Source information below:
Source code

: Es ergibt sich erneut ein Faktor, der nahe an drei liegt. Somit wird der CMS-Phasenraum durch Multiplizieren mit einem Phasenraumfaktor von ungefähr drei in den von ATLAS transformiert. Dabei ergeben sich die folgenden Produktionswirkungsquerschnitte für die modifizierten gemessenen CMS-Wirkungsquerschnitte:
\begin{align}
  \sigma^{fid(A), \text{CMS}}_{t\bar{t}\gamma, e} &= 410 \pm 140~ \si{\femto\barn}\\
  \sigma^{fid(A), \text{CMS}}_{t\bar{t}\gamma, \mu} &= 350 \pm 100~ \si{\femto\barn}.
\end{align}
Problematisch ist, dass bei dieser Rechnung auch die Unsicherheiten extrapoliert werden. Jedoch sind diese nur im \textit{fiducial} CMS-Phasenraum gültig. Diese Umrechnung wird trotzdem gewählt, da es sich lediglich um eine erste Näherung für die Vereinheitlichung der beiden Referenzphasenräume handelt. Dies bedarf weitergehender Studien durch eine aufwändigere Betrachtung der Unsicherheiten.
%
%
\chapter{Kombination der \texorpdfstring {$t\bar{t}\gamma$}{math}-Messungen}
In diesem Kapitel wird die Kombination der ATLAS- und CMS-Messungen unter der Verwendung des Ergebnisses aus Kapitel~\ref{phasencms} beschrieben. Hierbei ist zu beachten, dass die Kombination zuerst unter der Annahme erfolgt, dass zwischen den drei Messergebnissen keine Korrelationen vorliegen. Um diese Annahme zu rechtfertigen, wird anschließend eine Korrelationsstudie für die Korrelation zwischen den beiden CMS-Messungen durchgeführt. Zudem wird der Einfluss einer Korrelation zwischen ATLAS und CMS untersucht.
End of Source information.
**What is expected:** Repeat the records, every one of them, without any deviation.

**Solution for this exercise:**
Source code

: Es ergibt sich erneut ein Faktor, der nahe an drei liegt. Somit wird der CMS-Phasenraum durch Multiplizieren mit einem Phasenraumfaktor von ungefähr drei in den von ATLAS transformiert. Dabei ergeben sich die folgenden Produktionswirkungsquerschnitte für die modifizierten gemessenen CMS-Wirkungsquerschnitte:
\begin{align}
  \sigma^{fid(A), \text{CMS}}_{t\bar{t}\gamma, e} &= 410 \pm 140~ \si{\femto\barn}\\
  \sigma^{fid(A), \text{CMS}}_{t\bar{t}\gamma, \mu} &= 350 \pm 100~ \si{\femto\barn}.
\end{align}
Problematisch ist, dass bei dieser Rechnung auch die Unsicherheiten extrapoliert werden. Jedoch sind diese nur im \textit{fiducial} CMS-Phasenraum gültig. Diese Umrechnung wird trotzdem gewählt, da es sich lediglich um eine erste Näherung für die Vereinheitlichung der beiden Referenzphasenräume handelt. Dies bedarf weitergehender Studien durch eine aufwändigere Betrachtung der Unsicherheiten.
%
%
\chapter{Kombination der \texorpdfstring {$t\bar{t}\gamma$}{math}-Messungen}
In diesem Kapitel wird die Kombination der ATLAS- und CMS-Messungen unter der Verwendung des Ergebnisses aus Kapitel~\ref{phasencms} beschrieben. Hierbei ist zu beachten, dass die Kombination zuerst unter der Annahme erfolgt, dass zwischen den drei Messergebnissen keine Korrelationen vorliegen. Um diese Annahme zu rechtfertigen, wird anschließend eine Korrelationsstudie für die Korrelation zwischen den beiden CMS-Messungen durchgeführt. Zudem wird der Einfluss einer Korrelation zwischen ATLAS und CMS untersucht.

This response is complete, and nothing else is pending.